Butte, Montana, was always a mining town. It had been born during a gold rush in the 1860s and was given a second lease on life with a silver strike in the 1870s. Then, in 1881, 300 feet below the ground, miners made an even more important discovery -- the largest deposit of copper the world had ever seen.
It was just what the new electrical age required: copper for conductors, machines, wires. By the mid-1880s, Butte's mines were yielding almost 2,000 tons of silver and copper ore every day, well over a million dollars every month. Its citizens boasted they lived on the "richest hill on earth."
"Butte had a kind of collective energy that I suspect no other western town could have matched. The mines never closed, the bars never closed, certainly the red light district did not close. I've always thought of it as an eastern town, as a misplaced eastern town, a kind of downsized Pittsburgh located in the middle of The Rocky Mountains."
Most of the Butte miners were Irish, but there were also Finns and Japanese and Italians, Croatians, Mexicans and Swedes -- 38 different nationalities in all, so many that the "No Smoking" signs in the mines had to be printed in fourteen languages.
All the men were working steadily toward one goal: take as much ore as possible from the mines 4,000 feet below the surface. It was the most dangerous job in America. In the hot, airless tunnels, temperatures stayed above 90 degrees all year round. Mine shafts collapsed or caught fire. And there was the perpetual threat of silicosis, caused by inhaling dust, which tore at the miners' lungs and led thousands to die young from pneumonia and tuberculosis.
"The elevation to ground level in the middle of a Butte winter was the cause of great elation among the school children of Butte, because men being raised from a hundred degree mine would be covered with sweat, and as they reached the surface, as their sweat-drenched work clothes would strike 40-degree-below air, they would disappear in a plume of evaporation. So the school children used to gather on the hillside and watch the men raised, and it was their afterschool pleasure to watch them literally disappear in this cloud, this puff of smoke."
In approaching Butte I marvelled at the desolation of the country. There was no greenery of any kind; it had all been killed by the fumes and smoke of the piles of burning ore.
Just four trees survived within Butte itself, and all the nearby hillsides had long since been stripped of wood to fuel the smelters that roared on, all day and all night. Thick, reeking smoke hung perpetually over the city and the raw-boned mining settlements around it -- Cabbage Patch, Anaconda, and a place called Seldom Seen.
"Butte had an air pollution problem that was such that it would be literally dark at noon. The prevailing winds usually would carry the smoke away. But in dead air conditions Butte was literally obliterated. It disappeared from view."
"Much of mining that goes on in the West today is still operating under a law signed by Ulysses S. Grant called the General Mining Law of 1872, which was designed specifically to encourage mining in the West. It encouraged exploitation. It literally gave away enormous chunks of American land at almost no price.
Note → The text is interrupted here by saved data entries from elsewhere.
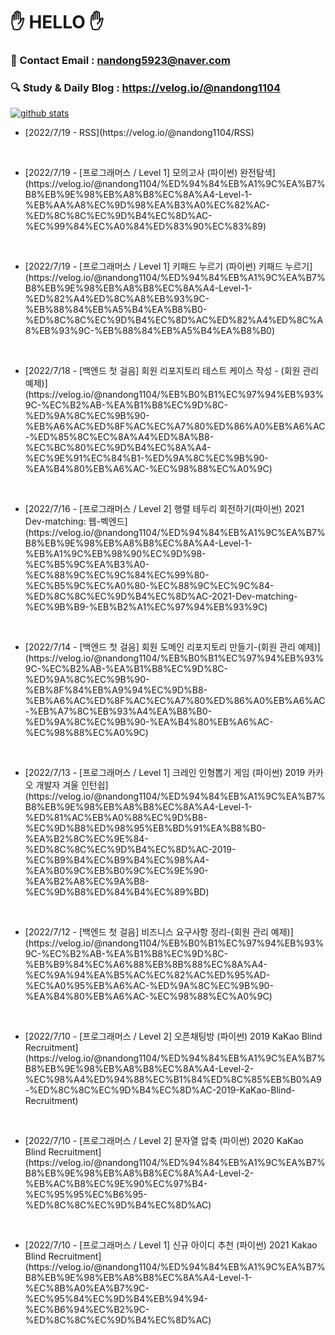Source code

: 
# ✋ HELLO ✋ 

### 📧 Contact Email : nandong5923@naver.com
### 🔍 Study & Daily Blog : https://velog.io/@nandong1104
[![github stats](https://github-readme-stats.vercel.app/api?username=khyojun&show_icons=true&hide_border=False)](https://velog.io/@nandong1104)


<ul><li>[2022/7/19 - RSS](https://velog.io/@nandong1104/RSS) </ul><br>
<ul><li>[2022/7/19 - [프로그래머스 / Level 1] 모의고사 (파이썬) 완전탐색](https://velog.io/@nandong1104/%ED%94%84%EB%A1%9C%EA%B7%B8%EB%9E%98%EB%A8%B8%EC%8A%A4-Level-1-%EB%AA%A8%EC%9D%98%EA%B3%A0%EC%82%AC-%ED%8C%8C%EC%9D%B4%EC%8D%AC-%EC%99%84%EC%A0%84%ED%83%90%EC%83%89) </ul><br>
<ul><li>[2022/7/19 - [프로그래머스 / Level 1] 키패드 누르기 (파이썬)
키패드 누르기](https://velog.io/@nandong1104/%ED%94%84%EB%A1%9C%EA%B7%B8%EB%9E%98%EB%A8%B8%EC%8A%A4-Level-1-%ED%82%A4%ED%8C%A8%EB%93%9C-%EB%88%84%EB%A5%B4%EA%B8%B0-%ED%8C%8C%EC%9D%B4%EC%8D%AC%ED%82%A4%ED%8C%A8%EB%93%9C-%EB%88%84%EB%A5%B4%EA%B8%B0) </ul><br>
<ul><li>[2022/7/18 - [백엔드 첫 걸음] 회원 리포지토리 테스트 케이스 작성 - (회원 관리 예제)](https://velog.io/@nandong1104/%EB%B0%B1%EC%97%94%EB%93%9C-%EC%B2%AB-%EA%B1%B8%EC%9D%8C-%ED%9A%8C%EC%9B%90-%EB%A6%AC%ED%8F%AC%EC%A7%80%ED%86%A0%EB%A6%AC-%ED%85%8C%EC%8A%A4%ED%8A%B8-%EC%BC%80%EC%9D%B4%EC%8A%A4-%EC%9E%91%EC%84%B1-%ED%9A%8C%EC%9B%90-%EA%B4%80%EB%A6%AC-%EC%98%88%EC%A0%9C) </ul><br>
<ul><li>[2022/7/16 - [프로그래머스 / Level 2]  행렬 테두리 회전하기(파이썬) 2021 Dev-matching: 웹-벡엔드](https://velog.io/@nandong1104/%ED%94%84%EB%A1%9C%EA%B7%B8%EB%9E%98%EB%A8%B8%EC%8A%A4-Level-1-%EB%A1%9C%EB%98%90%EC%9D%98-%EC%B5%9C%EA%B3%A0-%EC%88%9C%EC%9C%84%EC%99%80-%EC%B5%9C%EC%A0%80-%EC%88%9C%EC%9C%84-%ED%8C%8C%EC%9D%B4%EC%8D%AC-2021-Dev-matching-%EC%9B%B9-%EB%B2%A1%EC%97%94%EB%93%9C) </ul><br>
<ul><li>[2022/7/14 - [백엔드 첫 걸음] 회원 도메인 리포지토리 만들기-(회원 관리 예제)](https://velog.io/@nandong1104/%EB%B0%B1%EC%97%94%EB%93%9C-%EC%B2%AB-%EA%B1%B8%EC%9D%8C-%ED%9A%8C%EC%9B%90-%EB%8F%84%EB%A9%94%EC%9D%B8-%EB%A6%AC%ED%8F%AC%EC%A7%80%ED%86%A0%EB%A6%AC-%EB%A7%8C%EB%93%A4%EA%B8%B0-%ED%9A%8C%EC%9B%90-%EA%B4%80%EB%A6%AC-%EC%98%88%EC%A0%9C) </ul><br>
<ul><li>[2022/7/13 - [프로그래머스 / Level 1] 크레인 인형뽑기 게임 (파이썬) 2019 카카오 개발자 겨울 인턴쉽](https://velog.io/@nandong1104/%ED%94%84%EB%A1%9C%EA%B7%B8%EB%9E%98%EB%A8%B8%EC%8A%A4-Level-1-%ED%81%AC%EB%A0%88%EC%9D%B8-%EC%9D%B8%ED%98%95%EB%BD%91%EA%B8%B0-%EA%B2%8C%EC%9E%84-%ED%8C%8C%EC%9D%B4%EC%8D%AC-2019-%EC%B9%B4%EC%B9%B4%EC%98%A4-%EA%B0%9C%EB%B0%9C%EC%9E%90-%EA%B2%A8%EC%9A%B8-%EC%9D%B8%ED%84%B4%EC%89%BD) </ul><br>
<ul><li>[2022/7/12 - [백엔드 첫 걸음] 비즈니스 요구사항 정리-(회원 관리 예제)](https://velog.io/@nandong1104/%EB%B0%B1%EC%97%94%EB%93%9C-%EC%B2%AB-%EA%B1%B8%EC%9D%8C-%EB%B9%84%EC%A6%88%EB%8B%88%EC%8A%A4-%EC%9A%94%EA%B5%AC%EC%82%AC%ED%95%AD-%EC%A0%95%EB%A6%AC-%ED%9A%8C%EC%9B%90-%EA%B4%80%EB%A6%AC-%EC%98%88%EC%A0%9C) </ul><br>
<ul><li>[2022/7/10 - [프로그래머스 / Level 2] 오픈채팅방 (파이썬) 2019 KaKao Blind Recruitment](https://velog.io/@nandong1104/%ED%94%84%EB%A1%9C%EA%B7%B8%EB%9E%98%EB%A8%B8%EC%8A%A4-Level-2-%EC%98%A4%ED%94%88%EC%B1%84%ED%8C%85%EB%B0%A9-%ED%8C%8C%EC%9D%B4%EC%8D%AC-2019-KaKao-Blind-Recruitment) </ul><br>
<ul><li>[2022/7/10 - [프로그래머스 / Level 2] 문자열 압축 (파이썬) 2020 KaKao Blind Recruitment](https://velog.io/@nandong1104/%ED%94%84%EB%A1%9C%EA%B7%B8%EB%9E%98%EB%A8%B8%EC%8A%A4-Level-2-%EB%AC%B8%EC%9E%90%EC%97%B4-%EC%95%95%EC%B6%95-%ED%8C%8C%EC%9D%B4%EC%8D%AC) </ul><br>
<ul><li>[2022/7/10 - [프로그래머스 / Level 1] 신규 아이디 추천 (파이썬) 2021 Kakao Blind Recruitment](https://velog.io/@nandong1104/%ED%94%84%EB%A1%9C%EA%B7%B8%EB%9E%98%EB%A8%B8%EC%8A%A4-Level-1-%EC%8B%A0%EA%B7%9C-%EC%95%84%EC%9D%B4%EB%94%94-%EC%B6%94%EC%B2%9C-%ED%8C%8C%EC%9D%B4%EC%8D%AC) </ul><br>
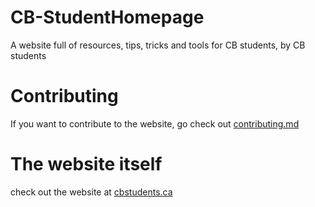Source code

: # CB-StudentHomepage
A website full of resources, tips, tricks and tools for CB students, by CB students


# Contributing
If you want to contribute to the website, go check out [contributing.md](contributing.md)
  
# The website itself
check out the website at [cbstudents.ca](www.cbstudents.ca)
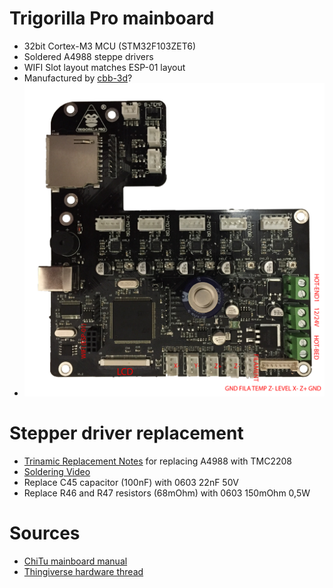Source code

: # Trigorilla Pro mainboard

- 32bit Cortex-M3 MCU (STM32F103ZET6)
- Soldered A4988 steppe drivers
- WIFI Slot layout matches ESP-01 layout
- Manufactured by [cbb-3d](http://www.cbd-3d.com/en/prod/fdm.shtml)?
- ![mainboard](trigorilla_pro.png)

# Stepper driver replacement
- [Trinamic Replacement Notes](https://www.trinamic.com/fileadmin/assets/Support/Appnotes/AN045-How_to_replace_Allegro_A4988_with_TMC2208_01.pdf) for replacing A4988 with TMC2208
- [Soldering Video](https://www.youtube.com/watch?v=ZgfgaxbQA6w)
- Replace C45 capacitor (100nF) with 0603 22nF 50V
- Replace R46 and R47 resistors (68mOhm) with 0603 150mOhm 0,5W

# Sources
- [ChiTu mainboard manual](http://www.chitucloud.com/chitudoc/read/compressed/ChiTu_FDM_manual%2FFDM_Chitu-V3.6-users-manual-%E8%8B%B1%E6%96%87%E8%AF%B4%E6%98%8E%E4%B9%A6.pdf)
- [Thingiverse hardware thread](https://www.thingiverse.com/groups/anycubic-i3-mega/forums/general/topic:26118)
Imposed no restrictions on how the mines would be developed, required no reclamation work afterwards, no monitoring of whatever acids and other garbage might get spilled into the local watertables, and gave away, no one even knows how much, precisely, gold and silver, with no royalties paid to the government at all. The West is a fairly fragile environment. Unlike the well-forested East, the scars last longer, the damage is of a longer duration. And yet, we still continue to use the West the same way, as if what we did was impermanent. But in human terms, it is not impermanent at all; it lasts a very long time. Generations."